Son interlocuteur était soit obtus, soit sénile. Puis la lumière se fit soudain dans l’esprit de Drummond.
« Vous voulez dire… ?
— Je pourrais arranger un acquittement », confirma Ad.
Drummond connaissait suffisamment Hendrickson pour ne pas lui demander comment il s’y prendrait. Il avait vécu toute sa vie près des gens de pouvoir. C’étaient des magiciens. Ils étaient capables d’accomplir des prodiges incompréhensibles aux autres mortels, et de le faire par des moyens qui restaient inconnus, dissimulés, mystérieux.
Dans une ferme de Cumbrie, alors qu’il était enseigne pendant la campagne d’Écosse, Drummond avait eu l’occasion, pendant un moment d’oisiveté, d’observer le comportement des animaux en captivité.
Les porcs étaient les plus intelligents, les plus industrieux et les plus ambitieux. Ils trouvaient toujours le moyen de s’échapper de leur enclos. Ils creusaient, cassaient, franchissaient tout obstacle qui se présentait à eux.

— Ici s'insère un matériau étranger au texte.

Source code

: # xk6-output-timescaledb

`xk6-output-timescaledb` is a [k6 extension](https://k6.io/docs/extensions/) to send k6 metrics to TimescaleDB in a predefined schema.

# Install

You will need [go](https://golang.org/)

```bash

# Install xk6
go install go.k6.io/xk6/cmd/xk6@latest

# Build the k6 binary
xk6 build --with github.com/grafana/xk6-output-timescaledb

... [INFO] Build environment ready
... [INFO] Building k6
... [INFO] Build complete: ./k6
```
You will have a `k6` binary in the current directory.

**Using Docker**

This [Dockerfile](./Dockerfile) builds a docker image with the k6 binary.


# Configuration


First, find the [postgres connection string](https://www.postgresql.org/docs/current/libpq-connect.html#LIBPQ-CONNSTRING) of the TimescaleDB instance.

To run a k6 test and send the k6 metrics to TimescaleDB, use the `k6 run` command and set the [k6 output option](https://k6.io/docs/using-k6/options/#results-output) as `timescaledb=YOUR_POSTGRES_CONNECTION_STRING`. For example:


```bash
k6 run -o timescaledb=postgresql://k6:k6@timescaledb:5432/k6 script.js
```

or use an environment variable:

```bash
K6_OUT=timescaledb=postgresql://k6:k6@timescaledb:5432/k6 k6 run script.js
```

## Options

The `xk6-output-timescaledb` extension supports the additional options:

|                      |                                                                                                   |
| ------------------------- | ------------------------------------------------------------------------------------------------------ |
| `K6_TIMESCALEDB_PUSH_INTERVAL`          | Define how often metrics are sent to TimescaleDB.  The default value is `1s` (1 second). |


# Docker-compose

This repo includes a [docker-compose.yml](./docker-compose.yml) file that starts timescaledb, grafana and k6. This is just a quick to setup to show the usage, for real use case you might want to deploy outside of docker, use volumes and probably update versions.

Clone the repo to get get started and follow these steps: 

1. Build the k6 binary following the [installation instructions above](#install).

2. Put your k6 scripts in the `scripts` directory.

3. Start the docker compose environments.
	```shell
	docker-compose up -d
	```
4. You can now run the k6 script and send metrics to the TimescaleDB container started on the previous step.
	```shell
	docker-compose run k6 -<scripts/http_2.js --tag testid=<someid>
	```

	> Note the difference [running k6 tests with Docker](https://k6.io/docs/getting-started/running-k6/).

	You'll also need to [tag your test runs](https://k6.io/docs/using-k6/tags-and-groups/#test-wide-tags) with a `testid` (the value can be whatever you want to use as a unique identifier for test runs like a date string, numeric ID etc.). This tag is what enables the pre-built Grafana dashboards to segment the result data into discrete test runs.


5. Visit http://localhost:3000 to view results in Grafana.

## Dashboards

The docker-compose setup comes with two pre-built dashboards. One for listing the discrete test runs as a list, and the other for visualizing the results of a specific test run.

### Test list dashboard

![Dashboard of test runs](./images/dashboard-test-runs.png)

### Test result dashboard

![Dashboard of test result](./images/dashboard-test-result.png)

L’enseigne Drummond avait ri des moutons passifs qui regardaient stupidement les porcs s’échiner sans relâche, tout en mâchouillant leur herbe. Et ce, quelle que soit l’occupation du fermier. Pourquoi ?
Plus tard, quand Drummond avait appris à connaître les méthodes des puissants, il avait repensé aux porcs et aux moutons de la ferme de Cumbrie. Ceux qui avaient le pouvoir, les porcs, mettaient en œuvre des machinations que les citoyens, les moutons, ne pouvaient qu’observer et admirer.
« Souhaitez-vous un paiement en échange de ce service ? demanda-t-il.
— Tssss… fit Ad, j’ai plus d’argent que vous ne pourriez en rêver, monsieur Drummond.
— Dans ce cas, que puis-je faire pour vous ?
— Quittez cette colonie définitivement. Emmenez votre femme et votre nichée, rentrez en Angleterre, allez en Virginie ou là-haut dans le Canada, pour ce que j’en ai à faire. Je financerai votre départ si je le dois, mais je désire que vous quittiez cette juridiction et que vous n’y reveniez plus jamais. »
Aucune véhémence dans le ton d’Ad Hendrickson. Il était froid, mais pas en colère.
Drummond revit en esprit l’image de Martyn Hendrickson les pourchassant, Blandine et lui, sur le fleuve glacé, puis projeté dans les eaux gelées où il s’était noyé.
« Vous me tenez pour responsable de la mort de votre frère.
— Je veux simplement que vous partiez. »
Ad se leva, vida sa pipe dans le cendrier et écrasa les cendres qui se consumaient.
« Je vous donne quelques jours pour y réfléchir. La date du procès est-elle fixée ?
— La semaine prochaine, c’est ce que pense le gouverneur. Bientôt, en tout cas.
— Plus de corde au cou, une nouvelle vie ailleurs, dit Ad. Si vous y réfléchissez bien, monsieur Drummond, je sais que vous accepterez mon offre. Mais n’attendez pas trop longtemps. »
Il frappa un petit coup sec sur la table et s’en alla. Drummond fixa le seuil vide comme s’il allait lui révéler des secrets. Il était un mouton s’interrogeant sur les activités insondables du porc. Ad Hendrickson lui avait laissé une étrange sensation, diffuse, qu’il ne parvenait pas à identifier. Puis, soudain, tout s’éclaira.
Drummond ne jouait pas beaucoup aux échecs. Mais la scène qui venait de se dérouler ressemblait de façon troublante à une fin de partie.